At last this is beginning to change. Just this week James Bullard, the head of the Federal Reserve Bank of St Louis – one of the constituent banks in the Federal Reserve System – warned that the US was risking an asset bubble which could burst with devastating consequences. Speaking this week at a panel discussion in London he said: “Zero is no longer the appropriate interest rate for the US.”

There is, however, a string of obvious problems. One is how to justify a rise in rates when consumer inflation is so low. It is impractical to change the mandate of central banks, so it will be a public relations challenge for them to justify higher rates despite low inflation. One way of doing so would be to focus on the need for long-term stability, and the fact that the plunge in the consumer price index is a temporary phenomenon. But it does require confidence and clarity.

Another problem is that the country that goes first in the interest-raising cycle will push up its currency. That has already happened to the dollar, particularly vis-à-vis the euro, so maybe the increase is so anticipated that it will not have much effect when it happens.

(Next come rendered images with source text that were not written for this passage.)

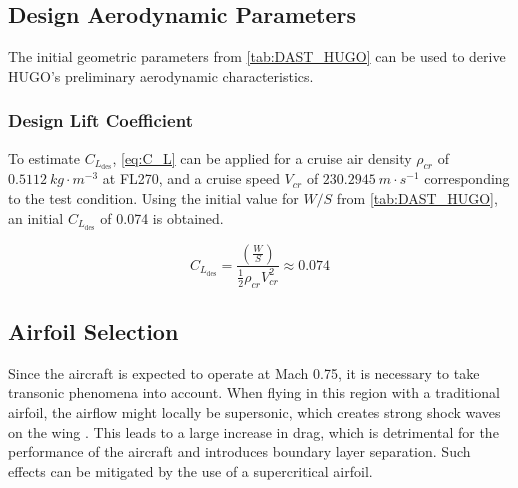 


\subsection{Design Aerodynamic Parameters}
\label{subsec:cl_des}
The initial geometric parameters from \autoref{tab:DAST_HUGO} can be used to derive HUGO's preliminary aerodynamic characteristics.

\subsubsection*{Design Lift Coefficient}
To estimate $C_{L_\text{des}}$, \autoref{eq:C_L} \cite{Torenbeek1982} can be applied for a cruise air density $\rho_{cr}$ of $0.5112 \ kg \cdot m^{-3}$ at FL270, and a cruise speed $V_{cr}$ of $230.2945 \ m \cdot s^{-1}$ corresponding to the test condition. Using the initial value for $W/S$ from \autoref{tab:DAST_HUGO}, an initial $C_{L_\text{des}}$ of 0.074 is obtained.

\begin{equation}
    C_{L_\text{des}} = \frac{\left(\frac{W}{S}\right)}{\frac{1}{2} \rho_{cr} V_{cr}^2} \approx 0.074
    \label{eq:C_L}
\end{equation}

\subsection{Airfoil Selection}
\label{subsec:airfoil_selection}
Since the aircraft is expected to operate at Mach 0.75, it is necessary to take transonic phenomena into account. When flying in this region with a traditional airfoil, the airflow might locally be supersonic, which creates strong shock waves on the wing \cite{Whitcomb1974}. This leads to a large increase in drag, which is detrimental for the performance of the aircraft and introduces boundary layer separation. Such effects can be mitigated by the use of a supercritical airfoil.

Another difficulty is that people have become so used to ultra-low interest rates that any increase has to be carefully signposted. You don’t want to hit home-buyers with the double whammy of higher mortgage costs and falling house prices. Millionaires in Manhattan and Mayfair can probably look after themselves, but the broad mass of middle-class homebuyers could be in trouble. Similarly, while you may want to curb stock market excess, you do not want a share price collapse either.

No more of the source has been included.